I like to bake, but I get easily agitated, occasionally hostile, and even prone to heart palpitations when I have to actually measure something. These ciambelle, once you get the idea, you can really play around with, adding different boozes, spices, jams, nuts, and chunks of fruit. That is is my kind of freewheeling baking experience. I’ve made them using an olive oil base (very light and beautiful and delicious with pears or apples). I’ve used yogurt and olive oil (a big success). Butter always works, giving you a denser texture, more like a pound cake. You can grind nuts and add them to the flour, as I did with this peach cake, or you can stir in jam, for a gooier, wetter cake.
Still life with peaches, from the ruins of Herculaneum.
I notice now, at this moment in my husband’s life, that he appreciates these cakes more than ever. Fred has a few pressures on him lately, some of them job-related, but if he knows there’s one of these cakes waiting for him in the morning, it really, truly lifts his spirit. Isn’t life simple? I have the power to lighten his morning burden, and I don’t even have to use measuring spoons.

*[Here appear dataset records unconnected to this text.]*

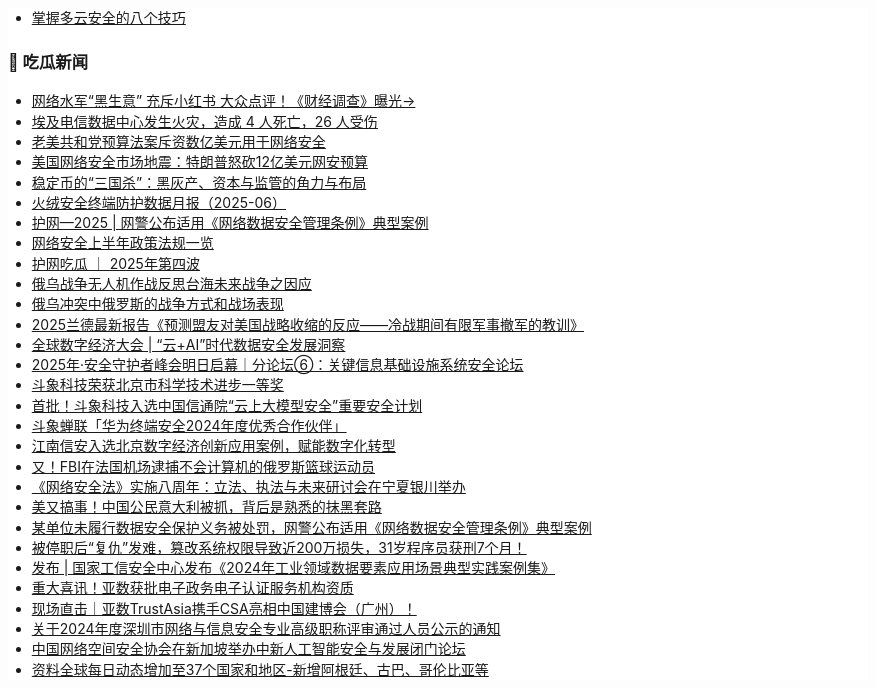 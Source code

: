 * [掌握多云安全的八个技巧](https://mp.weixin.qq.com/s?__biz=MzUyMDQ4OTkyMg==&mid=2247548893&idx=1&sn=da54fac4e30dfd172950e9c4a3e329f0)

### 🍉 吃瓜新闻

* [网络水军“黑生意” 充斥小红书 大众点评！《财经调查》曝光→](https://mp.weixin.qq.com/s?__biz=MzkxNTI2NTQxOA==&mid=2247498031&idx=1&sn=6605dc556d94441e02fecb429530ab94)
* [埃及电信数据中心发生火灾，造成 4 人死亡，26 人受伤](https://mp.weixin.qq.com/s?__biz=MzA5MzU5MzQzMA==&mid=2652117049&idx=1&sn=fbbbd20539294037d20ec1c7c3744a49)
* [老美共和党预算法案斥资数亿美元用于网络安全](https://mp.weixin.qq.com/s?__biz=MzA5MzU5MzQzMA==&mid=2652117049&idx=2&sn=8b31ca7f6eaf0a60e9567a6d1932f709)
* [美国网络安全市场地震：特朗普怒砍12亿美元网安预算](https://mp.weixin.qq.com/s?__biz=MzkxNTI2MTI1NA==&mid=2247503689&idx=1&sn=606de2ebf8a530c1c33bbe1e420abc09)
* [稳定币的“三国杀”：黑灰产、资本与监管的角力与布局](https://mp.weixin.qq.com/s?__biz=MzIxOTM2MDYwNg==&mid=2247515157&idx=1&sn=ebb023cce853a23bffc208151f55e830)
* [火绒安全终端防护数据月报（2025-06）](https://mp.weixin.qq.com/s?__biz=MzI3NjYzMDM1Mg==&mid=2247525970&idx=1&sn=8a9c31904ff60d9d2bbc4dbfec50045b)
* [护网—2025 | 网警公布适用《网络数据安全管理条例》典型案例](https://mp.weixin.qq.com/s?__biz=MzU1MTE1MjU5Nw==&mid=2247485657&idx=1&sn=16c2c8831dde195385bb36661f76a9ee)
* [网络安全上半年政策法规一览](https://mp.weixin.qq.com/s?__biz=Mzg5NDY0NTM2Nw==&mid=2247492798&idx=1&sn=db8b8dad1f4356e54477db2708571f8e)
* [护网吃瓜 ｜ 2025年第四波](https://mp.weixin.qq.com/s?__biz=MzU2NDY2OTU4Nw==&mid=2247521717&idx=1&sn=7a9c6fd6f72f3ddd7a4d707fd3ee5ad9)
* [俄乌战争无人机作战反思台海未来战争之因应](https://mp.weixin.qq.com/s?__biz=MzkyMjY1MTg1MQ==&mid=2247494898&idx=1&sn=7e97e4bc468a877cc55fa953c18e9731)
* [俄乌冲突中俄罗斯的战争方式和战场表现](https://mp.weixin.qq.com/s?__biz=MzkyMjY1MTg1MQ==&mid=2247494898&idx=2&sn=1c8ad46ccb16d9dcbeb99f8243872747)
* [2025兰德最新报告《预测盟友对美国战略收缩的反应——冷战期间有限军事撤军的教训》](https://mp.weixin.qq.com/s?__biz=MzkyMjY1MTg1MQ==&mid=2247494898&idx=3&sn=a746cdb2a7c64dd17b6f5cf12cf27fab)
* [全球数字经济大会 | “云+AI”时代数据安全发展洞察](https://mp.weixin.qq.com/s?__biz=Mzk0MjM1MDg2Mg==&mid=2247506435&idx=1&sn=2b1ea7c723e834d0919e6533ef7d35c2)
* [2025年·安全守护者峰会明日启幕｜分论坛⑥：关键信息基础设施系统安全论坛](https://mp.weixin.qq.com/s?__biz=MzAxMDE4MTAzMQ==&mid=2661301603&idx=1&sn=71689c1e18aef7a808588568d212e0a2)
* [斗象科技荣获北京市科学技术进步一等奖](https://mp.weixin.qq.com/s?__biz=MzU0MDI1MjUxMg==&mid=2247533891&idx=1&sn=3409f37e1b811e709612b19d9a79ec79)
* [首批！斗象科技入选中国信通院“云上大模型安全”重要安全计划](https://mp.weixin.qq.com/s?__biz=MzU0MDI1MjUxMg==&mid=2247533891&idx=2&sn=c61999929a7116ba3899bd1b73066c54)
* [斗象蝉联「华为终端安全2024年度优秀合作伙伴」](https://mp.weixin.qq.com/s?__biz=MzU0MDI1MjUxMg==&mid=2247533891&idx=3&sn=ece62d9fe60951d70e0a50e889214601)
* [江南信安入选北京数字经济创新应用案例，赋能数字化转型](https://mp.weixin.qq.com/s?__biz=MzA4MTE0MTEwNQ==&mid=2668670469&idx=1&sn=5a6ab390859dac09b12369d1cc70bdef)
* [又！FBI在法国机场逮捕不会计算机的俄罗斯篮球运动员](https://mp.weixin.qq.com/s?__biz=MzU0MzgyMzM2Nw==&mid=2247486429&idx=1&sn=d85db9681cb888301c90b28c0e23e5e2)
* [《网络安全法》实施八周年：立法、执法与未来研讨会在宁夏银川举办](https://mp.weixin.qq.com/s?__biz=Mzg5NTA5NTMzMQ==&mid=2247501626&idx=1&sn=345e8ab06e089a6ce9a5124624228f66)
* [美又搞事！中国公民意大利被抓，背后是熟悉的抹黑套路](https://mp.weixin.qq.com/s?__biz=MzU4NDY3MTk2NQ==&mid=2247491775&idx=1&sn=610e9ad268c69ccb5c4855b2545d0fc7)
* [某单位未履行数据安全保护义务被处罚，网警公布适用《网络数据安全管理条例》典型案例](https://mp.weixin.qq.com/s?__biz=MjM5MzMwMDU5NQ==&mid=2649173742&idx=1&sn=4bd59a92374a13877a515df19f0da6f3)
* [被停职后“复仇”发难，篡改系统权限导致近200万损失，31岁程序员获刑7个月！](https://mp.weixin.qq.com/s?__biz=MzIyMDEzMTA2MQ==&mid=2651168663&idx=1&sn=a7b7d4a440d995f61ae11753b6adb867)
* [发布 | 国家工信安全中心发布《2024年工业领域数据要素应用场景典型实践案例集》](https://mp.weixin.qq.com/s?__biz=MzAwNTc0ODM3Nw==&mid=2247489588&idx=1&sn=8f8ff6acd0f49b9473f9ba3b51a085de)
* [重大喜讯！亚数获批电子政务电子认证服务机构资质](https://mp.weixin.qq.com/s?__biz=MjM5MTUzNzU2NA==&mid=2653706260&idx=1&sn=325c594f6128d0a431ae9500ab67684f)
* [现场直击｜亚数TrustAsia携手CSA亮相中国建博会（广州）！](https://mp.weixin.qq.com/s?__biz=MjM5MTUzNzU2NA==&mid=2653706260&idx=2&sn=13d38baff0e0ecac1c66b36035ddf73d)
* [关于2024年度深圳市网络与信息安全专业高级职称评审通过人员公示的通知](https://mp.weixin.qq.com/s?__biz=MzU0Mzk0NDQyOA==&mid=2247522243&idx=1&sn=b1a099d8a0700f8579d232f52b1172bf)
* [中国网络空间安全协会在新加坡举办中新人工智能安全与发展闭门论坛](https://mp.weixin.qq.com/s?__biz=MzA3ODE0NDA4MA==&mid=2649402503&idx=1&sn=0937348d566ffc72bf86df54d6d1849b)
* [资料全球每日动态增加至37个国家和地区-新增阿根廷、古巴、哥伦比亚等](https://mp.weixin.qq.com/s?__biz=MzI2MTE0NTE3Mw==&mid=2651151048&idx=1&sn=63d59d9c7242852f6954f4f614ecca58)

Don’t worry. I do give you amounts here, but I tell you, you can wing it a bit with no bad results, and you might even come up with something better. But this is pretty good.
Peach Cake with Almond and Anise
1 cup all-purpose flour
½ cup sliced almonds, lightly toasted and then ground to a powder
½ a whole star anise, ground to a powder
1 1/2 teaspoons baking powder
A generous pinch of salt
1 stick unsalted butter, softened
¾ cup sugar, plus an extra tablespoon for the top
2 large eggs
1 teaspoon good vanilla extract (Madagascar is wonderful)
1 tablespoon Sambuca or anisette
3 ripe peaches, cut into thin wedges, leaving the skin on
Preheat the oven to 350 degrees.
Butter a 9- or 10-inch springform pan.
In a small bowl, mix together the flour, three quarters of the ground almonds, half the ground star anise, the baking powder, and a generous pinch of salt.
In a bigger bowl, using an electric mixer, beat the butter with the ¾ cup sugar until it’s fluffy. Add the eggs, and beat them in. Add the vanilla and Sambuca or anisette, and beat them in. Add the flour mixture all at once, and, using a low speed, beat until just blended.
Pour the batter into the pan. It will be a bit thick, so you might want to smooth it out with a spatula. Press the peach slices into the batter in a circular fashion.
Now mix together the tablespoon of sugar, the remaining ground almonds, and the rest of the star anise. Scatter the mix over the top of the cake. Bake for about 45 minutes, or until the top is browned and the cake feels firm. Let it cool in the pan for about 15 minutes before removing it. Serve warm or cool.